Celebrating 50 Years of Jackson Hole Science Expedition

In a packed Main Lodge room of Teton Science Schools’ Kelly Campus, seven high school students weaved among a pantheon of Teton Science Schools founders, former participants, and supporters. The students positioned themselves and their favorite self-generated works at the front of the room, glanced at one another reassuringly, and eloquently introduced themselves and their programs. Three students represented Expressions in Nature and Art, and four represented Jackson Hole Science Expedition – programs that, have offered annual field-based summer programming for high school youth for the past 31 and 50 years, respectively. Each student stood, addressed the people who laid the foundation for their TSS experiences, and spoke about their program highlights and their own accomplishments. Some used their bodies to demonstrate an Old Faithful eruption, some displayed a favorite sketch or painting, and some exhibited their group’s field research project.
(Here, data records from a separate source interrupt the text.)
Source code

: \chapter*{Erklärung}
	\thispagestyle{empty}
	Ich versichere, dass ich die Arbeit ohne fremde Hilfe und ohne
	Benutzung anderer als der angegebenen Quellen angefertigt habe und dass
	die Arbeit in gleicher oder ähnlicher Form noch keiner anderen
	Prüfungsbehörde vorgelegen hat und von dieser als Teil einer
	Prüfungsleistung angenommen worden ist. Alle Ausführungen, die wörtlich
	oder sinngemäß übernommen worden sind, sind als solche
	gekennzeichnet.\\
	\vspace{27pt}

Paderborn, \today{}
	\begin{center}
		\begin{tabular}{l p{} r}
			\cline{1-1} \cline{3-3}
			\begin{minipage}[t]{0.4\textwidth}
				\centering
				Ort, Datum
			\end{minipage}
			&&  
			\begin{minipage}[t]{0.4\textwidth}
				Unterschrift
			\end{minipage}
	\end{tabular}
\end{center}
All wrapped up the evening by shaking Ted Major’s hand, completing a 50-year circle from Teton Science Schools founder to its current students.
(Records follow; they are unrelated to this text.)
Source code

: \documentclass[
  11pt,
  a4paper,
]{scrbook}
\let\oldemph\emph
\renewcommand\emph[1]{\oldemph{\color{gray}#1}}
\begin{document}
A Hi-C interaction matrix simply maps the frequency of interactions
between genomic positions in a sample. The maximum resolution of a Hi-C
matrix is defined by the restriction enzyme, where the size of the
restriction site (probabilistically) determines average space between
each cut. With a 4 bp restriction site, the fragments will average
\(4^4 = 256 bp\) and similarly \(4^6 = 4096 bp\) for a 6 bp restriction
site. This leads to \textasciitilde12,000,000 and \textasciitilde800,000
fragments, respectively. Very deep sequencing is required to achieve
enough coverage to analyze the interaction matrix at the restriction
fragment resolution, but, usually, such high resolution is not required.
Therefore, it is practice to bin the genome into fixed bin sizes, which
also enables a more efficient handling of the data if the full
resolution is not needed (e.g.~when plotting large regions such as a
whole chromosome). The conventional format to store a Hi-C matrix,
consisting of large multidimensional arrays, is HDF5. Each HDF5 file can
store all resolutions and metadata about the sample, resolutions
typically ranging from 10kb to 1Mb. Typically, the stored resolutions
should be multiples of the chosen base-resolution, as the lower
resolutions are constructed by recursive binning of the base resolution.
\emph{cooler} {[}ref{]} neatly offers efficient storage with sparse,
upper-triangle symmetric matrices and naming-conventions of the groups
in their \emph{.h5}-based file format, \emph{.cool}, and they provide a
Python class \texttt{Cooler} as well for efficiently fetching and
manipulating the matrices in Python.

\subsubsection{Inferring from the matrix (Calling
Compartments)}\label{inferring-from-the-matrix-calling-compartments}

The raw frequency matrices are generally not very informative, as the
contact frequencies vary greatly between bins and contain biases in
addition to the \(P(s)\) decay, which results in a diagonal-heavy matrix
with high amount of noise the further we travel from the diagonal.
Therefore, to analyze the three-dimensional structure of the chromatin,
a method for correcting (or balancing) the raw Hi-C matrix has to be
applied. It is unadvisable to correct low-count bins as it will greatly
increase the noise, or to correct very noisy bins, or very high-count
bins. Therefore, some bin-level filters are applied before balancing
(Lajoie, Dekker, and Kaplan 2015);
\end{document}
From the back of the room, as one of the graduate student instructors on the Jackson Hole Science Expedition’s 50th summer, I found myself wondering: What has persisted, here at TSS, over the course of those 50 years? Upon speaking with students and alumni, the answer came easily: the three pillars of TSS field education. Field Science Practices, Leadership in Community, and Connection to Place hold as true for today’s students as they do in the salient learnings of the TSS “pantheon.” In this blog, I’ve compiled some compelling evidence in support of this claim: student reflections on Jackson Hole Science Expedition 2017, notes from members of the “pantheon,” and scanned pieces of student work from JHSE 2017. Each student reflection is typed and in quotations, each pantheon note is hand-written in blue ink, and each scanned student work is rich in sketches and notes from the field. We feel that these artifacts of experience speak volumes to TSS’ three pillars, past and present. Please explore the evidence for yourself below, and happy 50th!

Field Science Practices

The research project empowered me the most. No science class in the past has ever taught me how to approach research, how to conduct it, and how to work with a team so well. Now, I feel more confident studying science.”

Leadership in Community

“Now I have a responsibility to not only walk away with something, but to implement things outside of this program.”

Connection to Place

“The idea of observation, looking around, and taking note of everything… teaches you to look at things differently. When you know flora, fauna, and geology, it connects you. You understand. Getting this connection is important because it’s often overlooked.”